The keystone of my housing policy is the introduction of rent caps that will limit the rate at which rent can be increased. In Fuller Democracy 2016, 89% of people who took part voted in favour of introducing rent caps that are pegged to inflation. Rent caps will stabilize housing prices in both the rental and home ownership markets, with no negative repercussions for home owners. These rent caps would apply to the property rather than the tenancy, meaning that a landlord could not get around them by evicting their tenants and hiking the rent dramatically for the next occupants.

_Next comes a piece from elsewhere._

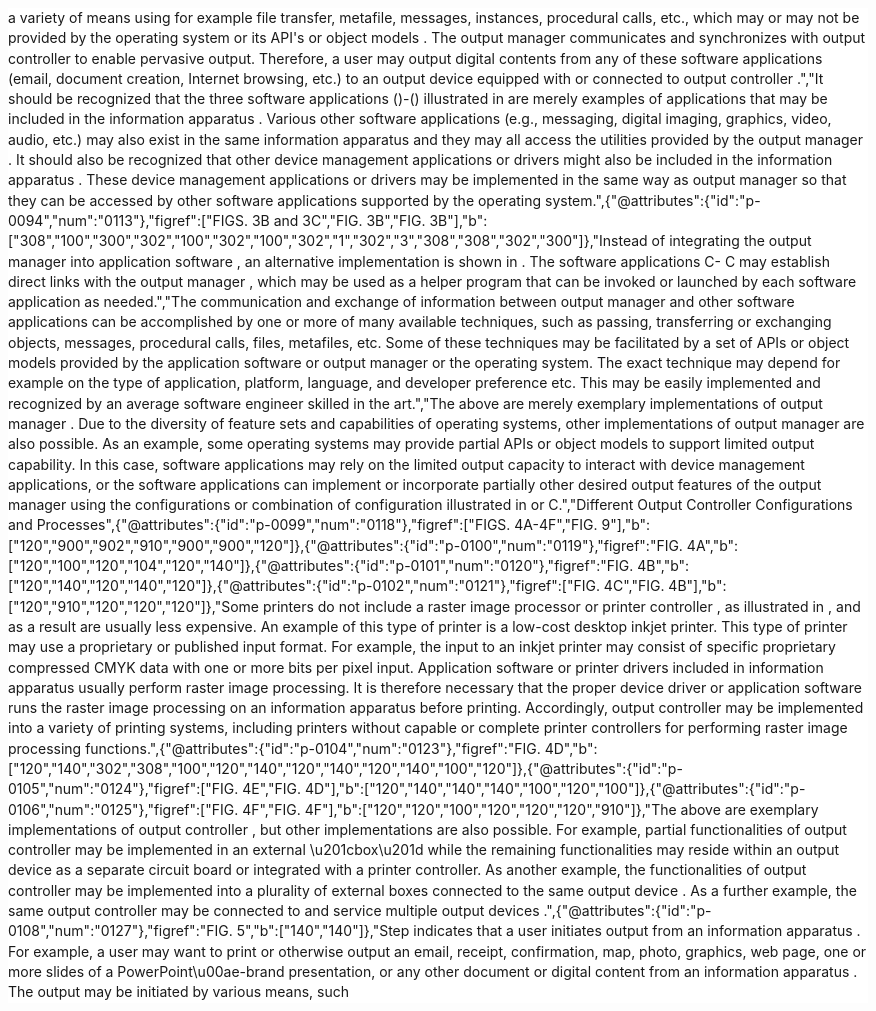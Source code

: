 a variety of means using for example file transfer, metafile, messages, instances, procedural calls, etc., which may or may not be provided by the operating system or its API's or object models . The output manager  communicates and synchronizes with output controller  to enable pervasive output. Therefore, a user may output digital contents from any of these software applications  (email, document creation, Internet browsing, etc.) to an output device  equipped with or connected to output controller .","It should be recognized that the three software applications ()-() illustrated in  are merely examples of applications that may be included in the information apparatus . Various other software applications  (e.g., messaging, digital imaging, graphics, video, audio, etc.) may also exist in the same information apparatus  and they may all access the utilities provided by the output manager . It should also be recognized that other device management applications or drivers might also be included in the information apparatus . These device management applications or drivers may be implemented in the same way as output manager  so that they can be accessed by other software applications supported by the operating system.",{"@attributes":{"id":"p-0094","num":"0113"},"figref":["FIGS. 3B and 3C","FIG. 3B","FIG. 3B"],"b":["308","100","300","302","100","302","100","302","1","302","3","308","308","302","300"]},"Instead of integrating the output manager  into application software , an alternative implementation is shown in . The software applications  C- C may establish direct links with the output manager , which may be used as a helper program that can be invoked or launched by each software application  as needed.","The communication and exchange of information between output manager  and other software applications  can be accomplished by one or more of many available techniques, such as passing, transferring or exchanging objects, messages, procedural calls, files, metafiles, etc. Some of these techniques may be facilitated by a set of APIs or object models provided by the application software  or output manager  or the operating system. The exact technique may depend for example on the type of application, platform, language, and developer preference etc. This may be easily implemented and recognized by an average software engineer skilled in the art.","The above are merely exemplary implementations of output manager . Due to the diversity of feature sets and capabilities of operating systems, other implementations of output manager  are also possible. As an example, some operating systems may provide partial APIs or object models to support limited output capability. In this case, software applications  may rely on the limited output capacity to interact with device management applications, or the software applications  can implement or incorporate partially other desired output features of the output manager  using the configurations or combination of configuration illustrated in  or C.","Different Output Controller Configurations and Processes",{"@attributes":{"id":"p-0099","num":"0118"},"figref":["FIGS. 4A-4F","FIG. 9"],"b":["120","900","902","910","900","900","120"]},{"@attributes":{"id":"p-0100","num":"0119"},"figref":"FIG. 4A","b":["120","100","120","104","120","140"]},{"@attributes":{"id":"p-0101","num":"0120"},"figref":"FIG. 4B","b":["120","140","120","140","120"]},{"@attributes":{"id":"p-0102","num":"0121"},"figref":["FIG. 4C","FIG. 4B"],"b":["120","910","120","120","120"]},"Some printers do not include a raster image processor or printer controller , as illustrated in , and as a result are usually less expensive. An example of this type of printer is a low-cost desktop inkjet printer. This type of printer may use a proprietary or published input format. For example, the input to an inkjet printer may consist of specific proprietary compressed CMYK data with one or more bits per pixel input. Application software  or printer drivers included in information apparatus  usually perform raster image processing. It is therefore necessary that the proper device driver or application software runs the raster image processing on an information apparatus  before printing. Accordingly, output controller  may be implemented into a variety of printing systems, including printers without capable or complete printer controllers for performing raster image processing functions.",{"@attributes":{"id":"p-0104","num":"0123"},"figref":"FIG. 4D","b":["120","140","302","308","100","120","140","120","140","120","140","100","120"]},{"@attributes":{"id":"p-0105","num":"0124"},"figref":["FIG. 4E","FIG. 4D"],"b":["120","140","140","140","100","120","100"]},{"@attributes":{"id":"p-0106","num":"0125"},"figref":["FIG. 4F","FIG. 4F"],"b":["120","120","100","120","120","120","910"]},"The above are exemplary implementations of output controller , but other implementations are also possible. For example, partial functionalities of output controller  may be implemented in an external \u201cbox\u201d while the remaining functionalities may reside within an output device  as a separate circuit board or integrated with a printer controller. As another example, the functionalities of output controller  may be implemented into a plurality of external boxes connected to the same output device . As a further example, the same output controller  may be connected to and service multiple output devices .",{"@attributes":{"id":"p-0108","num":"0127"},"figref":"FIG. 5","b":["140","140"]},"Step  indicates that a user initiates output from an information apparatus . For example, a user may want to print or otherwise output an email, receipt, confirmation, map, photo, graphics, web page, one or more slides of a PowerPoint\u00ae-brand presentation, or any other document or digital content from an information apparatus . The output may be initiated by various means, such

By providing rent caps we will reduce the number of people who need to avail of social housing and housing assistance payment. While there will always be a need for social housing, there should not be a need for it among people who are employed, as is the case today. Indeed, it is an insult to working people not to be able to afford the roof over their own heads. At the moment, there is not even an appreciable gap between earning enough to pay the higher income tax rate of 40% and little enough to qualify for social housing in Fingal. In a well-run country with joined-up thinking, there should be quite a wide margin between the point where a person needs assistance for something as basic as shelter and the point where they are paying the top tax rate. If that is not the case, there is only one reason for it: housing prices are too high compared to wages and people are making more from ‘rent-seeking’ activities (…like charging rent) than from productive income. Rent caps allow housing prices to stabilize while wages gradually creep up without creating a shock to the housing market.

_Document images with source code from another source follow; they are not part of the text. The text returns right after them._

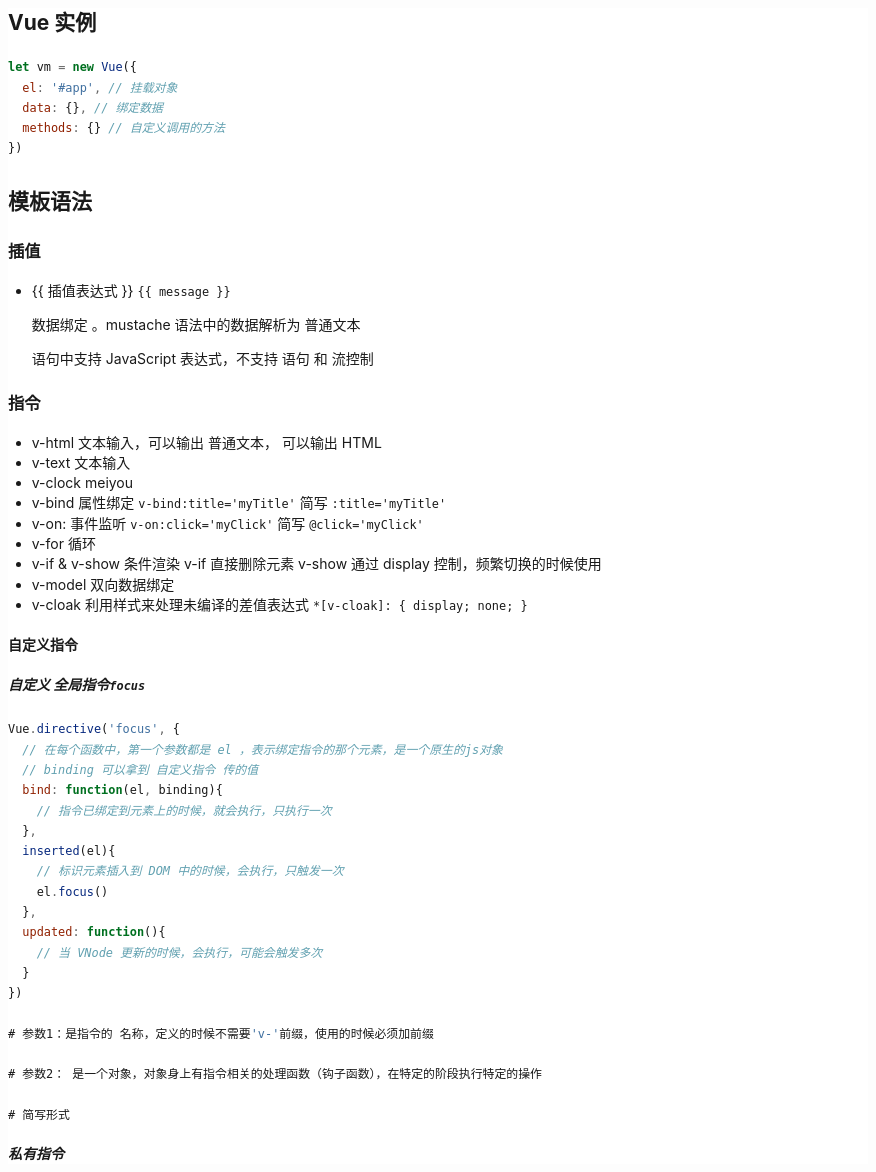 ## Vue 实例

```js
let vm = new Vue({
  el: '#app', // 挂载对象
  data: {}, // 绑定数据
  methods: {} // 自定义调用的方法
})
```

## 模板语法

### 插值

- {{ 插值表达式 }}  `{{ message }} `

   数据绑定 。mustache 语法中的数据解析为 普通文本

  语句中支持 JavaScript 表达式，不支持 语句 和 流控制

### 指令
- v-html  文本输入，可以输出 普通文本， 可以输出 HTML
- v-text  文本输入
- v-clock meiyou
- v-bind  属性绑定  `v-bind:title='myTitle'` 简写 `:title='myTitle'`
- v-on:   事件监听 `v-on:click='myClick'` 简写 `@click='myClick'`
- v-for   循环
- v-if & v-show  条件渲染
  v-if    直接删除元素
  v-show  通过 display 控制，频繁切换的时候使用
- v-model 双向数据绑定
- v-cloak 利用样式来处理未编译的差值表达式 `*[v-cloak]: { display; none; }`

#### 自定义指令

##### 自定义 全局指令`focus`

```js
Vue.directive('focus', {
  // 在每个函数中，第一个参数都是 el ，表示绑定指令的那个元素，是一个原生的js对象
  // binding 可以拿到 自定义指令 传的值
  bind: function(el, binding){
  	// 指令已绑定到元素上的时候，就会执行，只执行一次  
  },
  inserted(el){
    // 标识元素插入到 DOM 中的时候，会执行，只触发一次
    el.focus()
  },
  updated: function(){
    // 当 VNode 更新的时候，会执行，可能会触发多次
  }
})

# 参数1：是指令的 名称，定义的时候不需要'v-'前缀，使用的时候必须加前缀

# 参数2： 是一个对象，对象身上有指令相关的处理函数（钩子函数），在特定的阶段执行特定的操作

# 简写形式

```
##### 私有指令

In the long run, fewer people will need to avail of social housing and that means we will be in a better position to meet demand for it.  

The real beneficiaries of providing social housing (and housing assistance) to people in employment are the companies employing those people (because they are enabled to pay their employees less than the basic costs of living demand) and private landlords (who are overcharging rent to people on housing assistance, because they know they will get the money from the government).

I wrote about this in the Swords Gazette (now Fingal Gazette) in the run-up to the last election. Click on the image to read the full edition (interview is on page 6).

In addition, bringing interest rates down on mortgages is also a key point of my policy. Irish mortgage holders pay a higher rate of interest than mortgage holders in other European countries. This means that we can end up paying tens of thousands of Euros more for a mortgage on an equivalent value house. Again, this is money that is essentially being sucked straight out of the economy. Your house isn’t worth more just because you paid more for it in terms of interest. Putting this money back into people’s pockets in terms of disposable income would help them and have a positive effect on the economy.